Deal on hardest part of omnibus emerging
Negotiators are making progress on the toughest part of the $1 trillion spending bill needed to keep the government open after next week.
{mosads}The Labor, Health and Human Services, and Education bill is the most problematic of the 12 annual appropriations bills and has proved so again this year as appropriators try to craft an all-inclusive omnibus package.
The bill contains funding for top GOP targets like ObamaCare, the National Labor Relations Board, and President Obama’s education initiatives. An ObamaCare funding fight shut down the government for 16 days when the current fiscal year began on Oct. 1.
A stopgap spending bill in effect through next Wednesday passed after the GOP dropped its insistence that ObamaCare be defunded.
Sen. Tom Harkin (D-Iowa) who chairs the Appropriations labor and health subcommittee said that both sides were close to releasing a draft of his panel’s piece of the omnibus Friday.

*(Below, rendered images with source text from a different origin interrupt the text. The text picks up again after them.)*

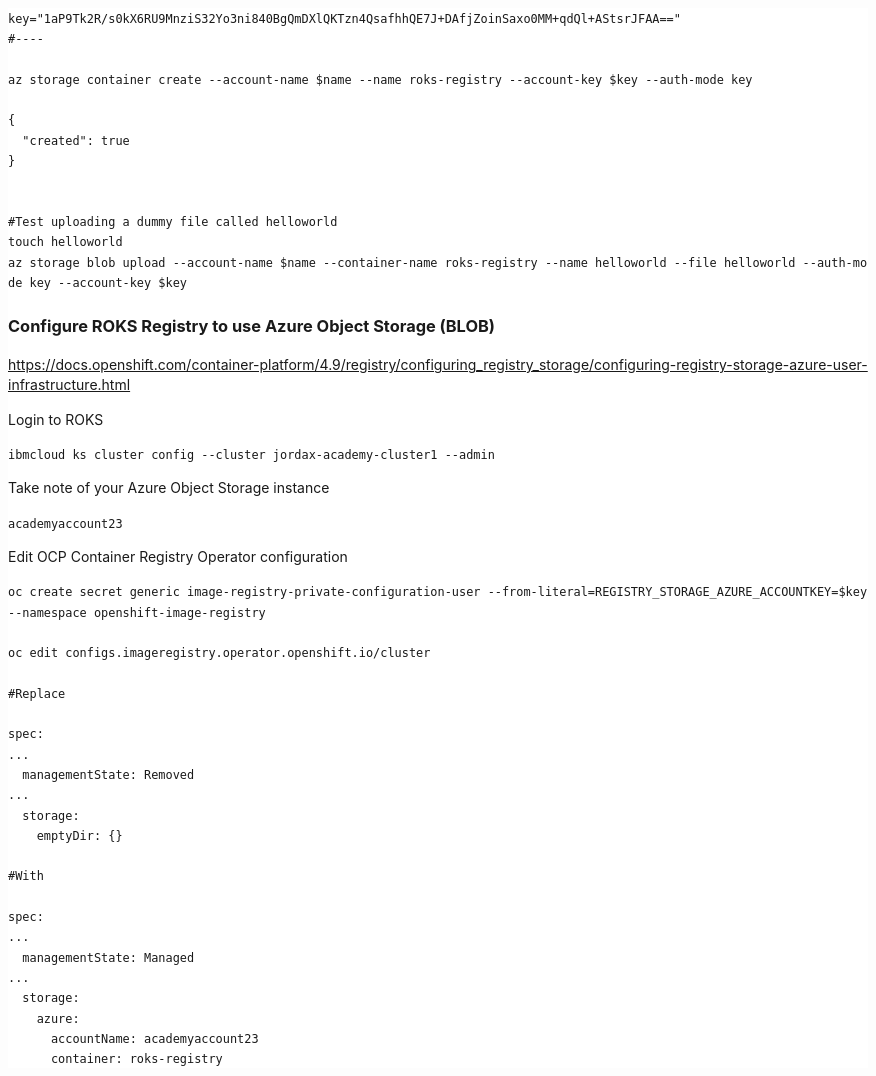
```
key="1aP9Tk2R/s0kX6RU9MnziS32Yo3ni840BgQmDXlQKTzn4QsafhhQE7J+DAfjZoinSaxo0MM+qdQl+AStsrJFAA=="
#----

az storage container create --account-name $name --name roks-registry --account-key $key --auth-mode key

{
  "created": true
}


#Test uploading a dummy file called helloworld
touch helloworld
az storage blob upload --account-name $name --container-name roks-registry --name helloworld --file helloworld --auth-mode key --account-key $key
```



### Configure ROKS Registry to use Azure Object Storage (BLOB)

https://docs.openshift.com/container-platform/4.9/registry/configuring_registry_storage/configuring-registry-storage-azure-user-infrastructure.html

Login to ROKS

```
ibmcloud ks cluster config --cluster jordax-academy-cluster1 --admin
```

Take note of your Azure Object Storage instance

```
academyaccount23
```

Edit OCP Container Registry Operator configuration

```
oc create secret generic image-registry-private-configuration-user --from-literal=REGISTRY_STORAGE_AZURE_ACCOUNTKEY=$key --namespace openshift-image-registry

oc edit configs.imageregistry.operator.openshift.io/cluster

#Replace

spec:
...
  managementState: Removed
...
  storage:
    emptyDir: {}

#With

spec:
...
  managementState: Managed
...
  storage:
    azure:
      accountName: academyaccount23
      container: roks-registry
```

“We’re close … as of last night it’s not what I would like and it’s probably not what they would like either,” Harkin said. “We’re just working out language … by tomorrow we’ll have a draft out I hope.”
“My bill is always the toughest,” he said. “It’s got the healthcare in it.”
Harkin predicted that the House and Senate could still pass the omnibus by next week.
“I think both chambers could pass it expeditiously,” he said.
Rep. Jack Kingston (R-Ga.), Harkin’s negotiating partner, was tight-lipped when pressed on the status of the health and labor bill.
“We are working hard,” he said, adding that he is pressing for “good government” policy riders in the bill.
Kingston is running for the Georgia Senate seat being vacated by Sen. Saxby Chambliss (R-Ga.) and faces a primary race against Tea Party conservative Rep. Paul Broun (R-Ga.) and Rep. Phil Gingrey (R-Ga.).